*What needs to be done*
Any image found in the entries is to be skipped; the rest is returned word for word.

Pictures paired with source code:
"""
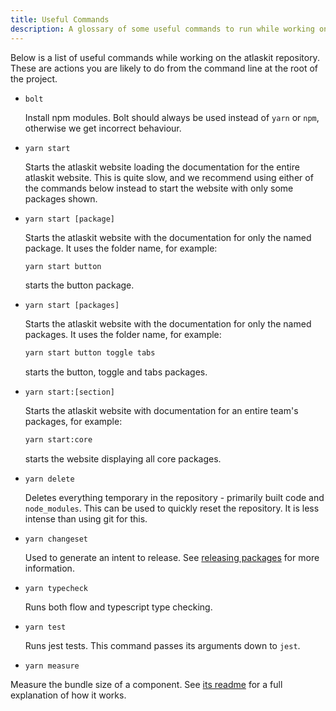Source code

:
 ```yaml
---
title: Useful Commands
description: A glossary of some useful commands to run while working on the Atlaskit Repository
---
```


Below is a list of useful commands while working on the atlaskit repository. These are actions you are likely to do from the command line at the root of the project.

- `bolt`

    Install npm modules. Bolt should always be used instead of `yarn` or `npm`, otherwise we get incorrect behaviour.

- `yarn start`

    Starts the atlaskit website loading the documentation for the entire atlaskit website. This is quite slow, and we recommend using either of the commands below instead to start the website with only some packages shown.

- `yarn start [package]`

    Starts the atlaskit website with the documentation for only the named package. It uses the folder name, for example:

    ```sh
    yarn start button
    ```

    starts the button package.
  
- `yarn start [packages]`

    Starts the atlaskit website with the documentation for only the named packages. It uses the folder name, for example:

    ```sh
    yarn start button toggle tabs
    ```

    starts the button, toggle and tabs packages.

- `yarn start:[section]`

    Starts the atlaskit website with documentation for an entire team's packages, for example:

    ```sh
    yarn start:core
    ```

    starts the website displaying all core packages.

- `yarn delete`

    Deletes everything temporary in the repository - primarily built code and `node_modules`. This can be used to quickly reset the repository. It is less intense than using git for this.

- `yarn changeset`

    Used to generate an intent to release. See [releasing packages](./releasing-packages) for more information.

- `yarn typecheck`

    Runs both flow and typescript type checking.

- `yarn test`

    Runs jest tests. This command passes its arguments down to `jest`.

- `yarn measure`

Measure the bundle size of a component. See [its readme](https://github.com/fnamazing/uiKit/src/master/build/measure/README.md) for a full explanation of how it works.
"""
*Solution to the exercise*
Source code

:
 ```yaml
---
title: Useful Commands
description: A glossary of some useful commands to run while working on the Atlaskit Repository
---
```


Below is a list of useful commands while working on the atlaskit repository. These are actions you are likely to do from the command line at the root of the project.

- `bolt`

    Install npm modules. Bolt should always be used instead of `yarn` or `npm`, otherwise we get incorrect behaviour.

- `yarn start`

    Starts the atlaskit website loading the documentation for the entire atlaskit website. This is quite slow, and we recommend using either of the commands below instead to start the website with only some packages shown.

- `yarn start [package]`

    Starts the atlaskit website with the documentation for only the named package. It uses the folder name, for example:

    ```sh
    yarn start button
    ```

    starts the button package.
  
- `yarn start [packages]`

    Starts the atlaskit website with the documentation for only the named packages. It uses the folder name, for example:

    ```sh
    yarn start button toggle tabs
    ```

    starts the button, toggle and tabs packages.

- `yarn start:[section]`

    Starts the atlaskit website with documentation for an entire team's packages, for example:

    ```sh
    yarn start:core
    ```

    starts the website displaying all core packages.

- `yarn delete`

    Deletes everything temporary in the repository - primarily built code and `node_modules`. This can be used to quickly reset the repository. It is less intense than using git for this.

- `yarn changeset`

    Used to generate an intent to release. See [releasing packages](./releasing-packages) for more information.

- `yarn typecheck`

    Runs both flow and typescript type checking.

- `yarn test`

    Runs jest tests. This command passes its arguments down to `jest`.

- `yarn measure`

Measure the bundle size of a component. See [its readme](https://github.com/fnamazing/uiKit/src/master/build/measure/README.md) for a full explanation of how it works.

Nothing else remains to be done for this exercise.